Try it: Check every line in the records below for the word "label" and report how many have it, nothing more.

── Dataset

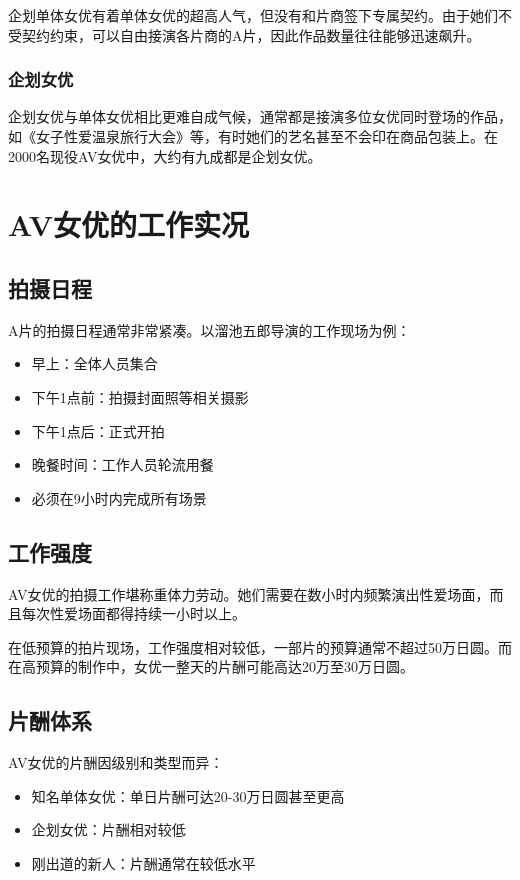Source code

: \documentclass[12pt,UTF8]{ctexbook}
\begin{document}
企划单体女优有着单体女优的超高人气，但没有和片商签下专属契约。由于她们不受契约约束，可以自由接演各片商的A片，因此作品数量往往能够迅速飙升。

\subsection{企划女优}

企划女优与单体女优相比更难自成气候，通常都是接演多位女优同时登场的作品，如《女子性爱温泉旅行大会》等，有时她们的艺名甚至不会印在商品包装上。在2000名现役AV女优中，大约有九成都是企划女优。

\chapter{AV女优的工作实况}

\section{拍摄日程}

A片的拍摄日程通常非常紧凑。以溜池五郎导演的工作现场为例：
\begin{itemize}
\item 早上：全体人员集合
\item 下午1点前：拍摄封面照等相关摄影
\item 下午1点后：正式开拍
\item 晚餐时间：工作人员轮流用餐
\item 必须在9小时内完成所有场景
\end{itemize}

\section{工作强度}

AV女优的拍摄工作堪称重体力劳动。她们需要在数小时内频繁演出性爱场面，而且每次性爱场面都得持续一小时以上。

在低预算的拍片现场，工作强度相对较低，一部片的预算通常不超过50万日圆。而在高预算的制作中，女优一整天的片酬可能高达20万至30万日圆。

\section{片酬体系}

AV女优的片酬因级别和类型而异：
\begin{itemize}
\item 知名单体女优：单日片酬可达20-30万日圆甚至更高
\item 企划女优：片酬相对较低
\item 刚出道的新人：片酬通常在较低水平
\end{itemize}
\end{document}

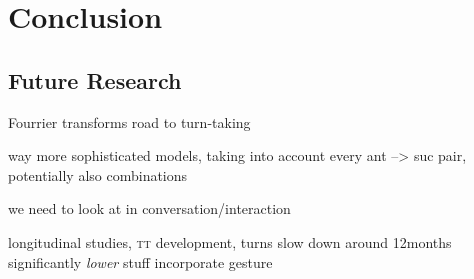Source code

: 
\chapter{Conclusion}
\label{ch:con}
\section{Future Research}
\label{sec:confut}
Fourrier transforms
road to turn-taking

way more sophisticated models, taking into account every ant --> suc pair, potentially also combinations

we need to look at \rt in conversation/interaction

longitudinal studies, \textsc{tt} development, turns slow down around 12months \citep{hilbrink_early_2015}
significantly \emph{lower} stuff
incorporate gesture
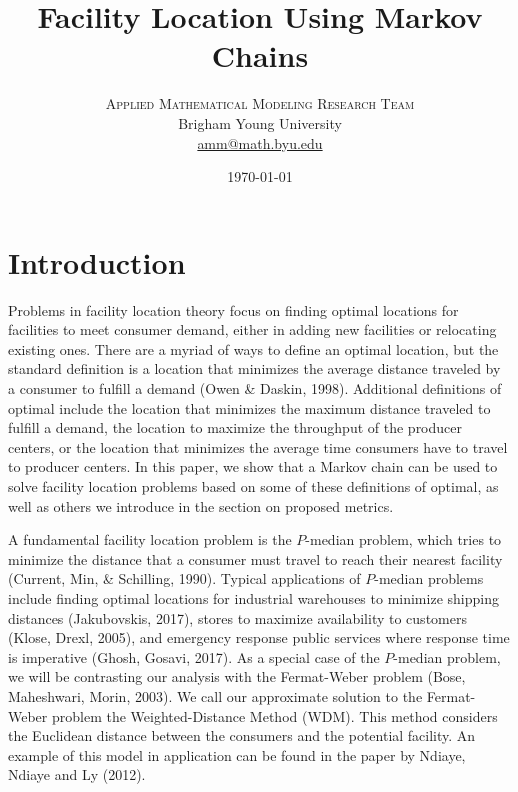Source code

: \documentclass[twoside,twocolumn]{article}
\title{Facility Location Using Markov Chains}
\author{
\textsc{Applied Mathematical Modeling Research Team}\\[1ex]
\normalsize Brigham Young University \\
\normalsize \href{mailto:amm@math.byu.edu}{amm@math.byu.edu}
}
\date{\today}
\begin{document}
\maketitle

\section{Introduction}

Problems in facility location theory focus on finding optimal locations for facilities to meet consumer demand, either in adding new facilities or relocating existing ones.
There are a myriad of ways to define an optimal location, but the standard definition is a location that minimizes the average distance traveled by a consumer to fulfill a demand (Owen \& Daskin, 1998).
Additional definitions of optimal include the location that minimizes the maximum distance traveled to fulfill a demand, the location to maximize the throughput of the producer centers, or the location that minimizes the average time consumers have to travel to producer centers.
In this paper, we show that a Markov chain can be used to solve facility location problems based on some of these definitions of optimal, as well as others we introduce in the section on proposed metrics.

A fundamental facility location problem is the $P$-median problem, which tries to minimize the distance that a consumer must travel to reach their nearest facility (Current, Min, \& Schilling, 1990).
Typical applications of $P$-median problems include finding optimal locations for industrial warehouses to minimize shipping distances (Jakubovskis, 2017), stores to maximize availability to customers (Klose, Drexl, 2005), and emergency response public services where response time is imperative (Ghosh, Gosavi, 2017).
As a special case of the $P$-median problem, we will be contrasting our analysis with the Fermat-Weber problem (Bose, Maheshwari, Morin, 2003). 
We call our approximate solution to the Fermat-Weber problem the Weighted-Distance Method (WDM). %
This method considers the Euclidean distance between the consumers and the potential facility. 
An example of this model in application can be found in the paper by Ndiaye, Ndiaye and Ly (2012).
\end{document}

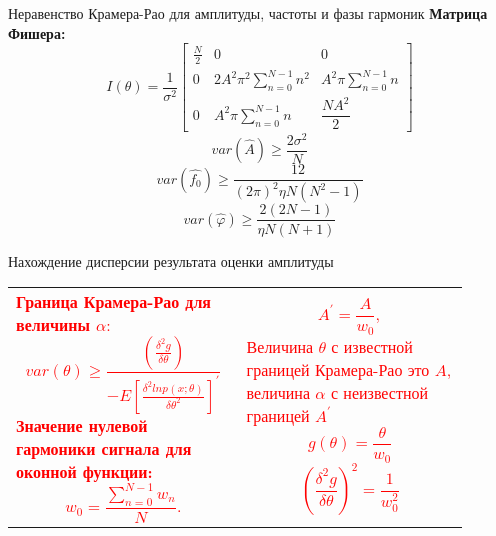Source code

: \begin{frame}{Неравенство Крамера-Рао для амплитуды, частоты и фазы гармоник}
\textbf{Матрица Фишера:}
\begin{equation}
\label{eq:equation15}
I(\theta) = \frac{1}{\sigma^2}
\begin{bmatrix}
	\frac{N}{2} & 0 & 0 \\
	0 & 2A^2 \pi^2 \displaystyle\sum_{n=0}^{N-1} n^2 & A^2 \pi \displaystyle\sum_{n=0}^{N-1} n \\
	0 & A^2 \pi \displaystyle\sum_{n=0}^{N-1} n & \dfrac{NA^2}{2}
\end{bmatrix}
\end{equation}
\begin{equation}
\label{eq:equation16}
var(\hat{A})\geq \frac{2  \sigma^2}{N} 
\end{equation}
\begin{equation}
\label{eq:equation17}
var(\hat{f_0})\geq \frac{12}{(2\pi)^2 \eta  N(N^2 - 1)}  
\end{equation}
\begin{equation}
\label{eq:equation18}
var(\hat{\varphi})\geq \frac{2(2N-1)}{\eta N(N+1)}  
\end{equation}
\end{frame}

\begin{frame}{Нахождение дисперсии результата оценки амплитуды}
\begin{tabular}{m{0.45\linewidth}m{0.45\linewidth}}
\textcolor{red}{\textbf{Граница Крамера-Рао для величины $\alpha$}:
\begin{equation}
\label{eq:equation19}
var(\theta)\geq \frac{\left(\frac{\delta^2 g}{\delta\theta}\right)}{-E\left[\frac{\delta^2 ln p(x;\theta)}{\delta \theta^2}\right]^{'}}
\end{equation}
\textbf{Значение нулевой гармоники сигнала для оконной функции:}
\begin{equation}
\label{eq:equation20}
w_0= \frac{\sum_{n=0}^{N-1} w_n}{N}.	  
\end{equation}}
&
\textcolor{red}{\begin{equation}
\label{eq:equation21}
A^{'}=\frac{A}{w_0} ,		  
\end{equation}
Величина $\theta$ с известной границей Крамера-Рао это $A$, 
величина $\alpha$  с неизвестной границей $A^{'}$
\begin{equation}
\label{eq:equation22}
g(\theta)=\frac{\theta}{w_0}
\end{equation}
\begin{equation}
\label{eq:equation23}
\left(\frac{\delta^2 g}{\delta \theta}\right)^2=\frac{1}{w_0^2}
\end{equation}}
\end{tabular}
\end{frame}


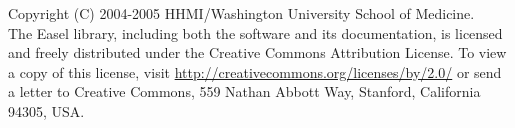 \vspace*{\fill}

\noindent 
Copyright (C) 2004-2005 HHMI/Washington University School of
Medicine.\\

\vspace{1.5em}
\noindent 
The Easel library, including both the software and its documentation,
is licensed and freely distributed under the Creative Commons
Attribution License.  To view a copy of this license, visit
\url{http://creativecommons.org/licenses/by/2.0/} or send a letter to
Creative Commons, 559 Nathan Abbott Way, Stanford, California 94305,
USA.


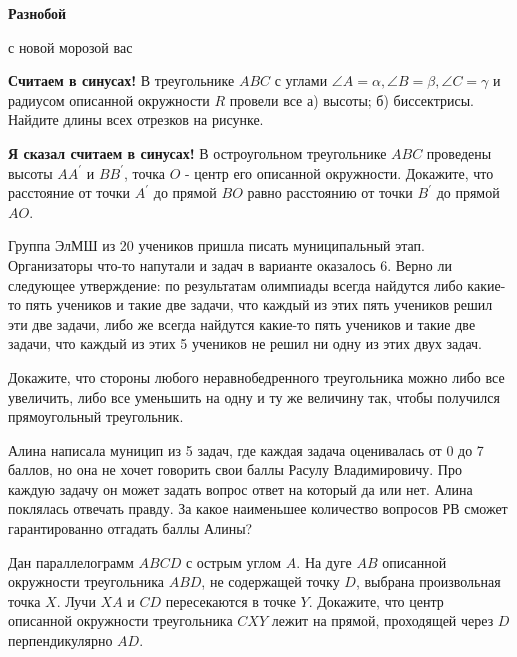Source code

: \centerline{\bf \Huge Разнобой}

\begin{flushright}
        \scriptsize{с новой морозой вас}
\end{flushright}

\textbf{Считаем в синусах!}
В треугольнике $A B C$ с углами $\angle A=\alpha, \angle B=\beta, \angle C=\gamma$ и радиусом описанной окружности $R$ провели все а) высоты; б) биссектрисы. Найдите длины всех отрезков на рисунке.

\textbf{Я сказал считаем в синусах!}
В остроугольном треугольнике $A B C$ проведены высоты $A A^{\prime}$ и $B B^{\prime}$, точка $O$ - центр его описанной окружности. Докажите, что расстояние от точки $A^{\prime}$ до прямой $B O$ равно расстоянию от точки $B^{\prime}$ до прямой $A O$.

Группа ЭлМШ из 20 учеников пришла писать муниципальный этап. Организаторы что-то напутали и задач в варианте оказалось 6. Верно ли следующее утверждение: по результатам олимпиады всегда найдутся либо какие-то пять учеников и такие две задачи, что каждый из этих пять учеников решил эти две задачи, либо же всегда найдутся какие-то пять учеников и такие две задачи, что каждый из этих 5 учеников не решил ни одну из этих двух задач.


Докажите, что стороны любого неравнобедренного треугольника можно либо все увеличить, либо все уменьшить на одну и ту же величину так, чтобы получился прямоугольный треугольник.


Алина написала муницип из 5 задач, где каждая задача оценивалась от 0 до 7 баллов, но она не хочет говорить свои баллы Расулу Владимировичу. Про каждую задачу он может задать вопрос ответ на который да или нет. Алина поклялась отвечать правду. За какое наименьшее количество вопросов РВ сможет гарантированно отгадать баллы Алины?

Дан параллелограмм $A B C D$ с острым углом $A$. На дуге $A B$ описанной окружности треугольника $A B D$, не содержащей точку $D$, выбрана произвольная точка $X$. Лучи $X A$ и $C D$ пересекаются в точке $Y$. Докажите, что центр описанной окружности треугольника $C X Y$ лежит на прямой, проходящей через $D$ перпендикулярно $A D$.


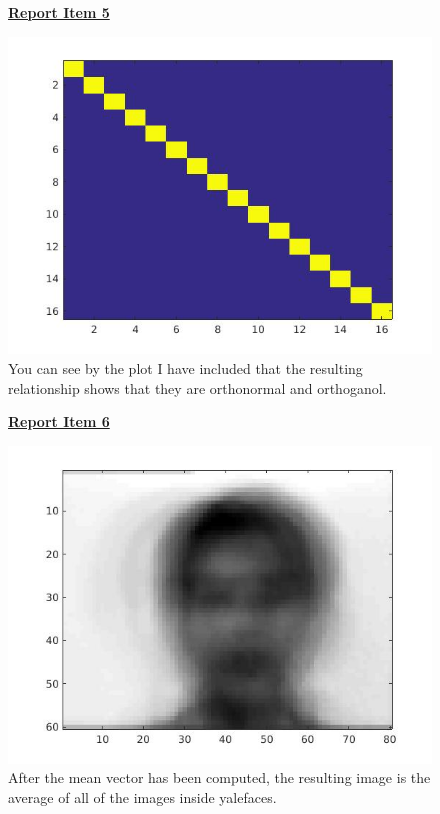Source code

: \documentclass{article}
\begin{document}
\begin{figure}[H]
\color{red}
\underline{\textbf{Report Item 5}}
\color{black}

\includegraphics[scale =.5]{report5_1}
\\You can see by the plot I have included that the resulting relationship shows that they are orthonormal and orthoganol.
\end{figure}


\begin{figure}[H]
  \color{red}
  \underline{\textbf{Report Item 6}}
  \color{black}


\includegraphics[scale =.5]{report6_1}
\\After the mean vector has been computed, the resulting image is the average of all of the images inside yalefaces.
\end{figure}
\end{document}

────

Response area: 11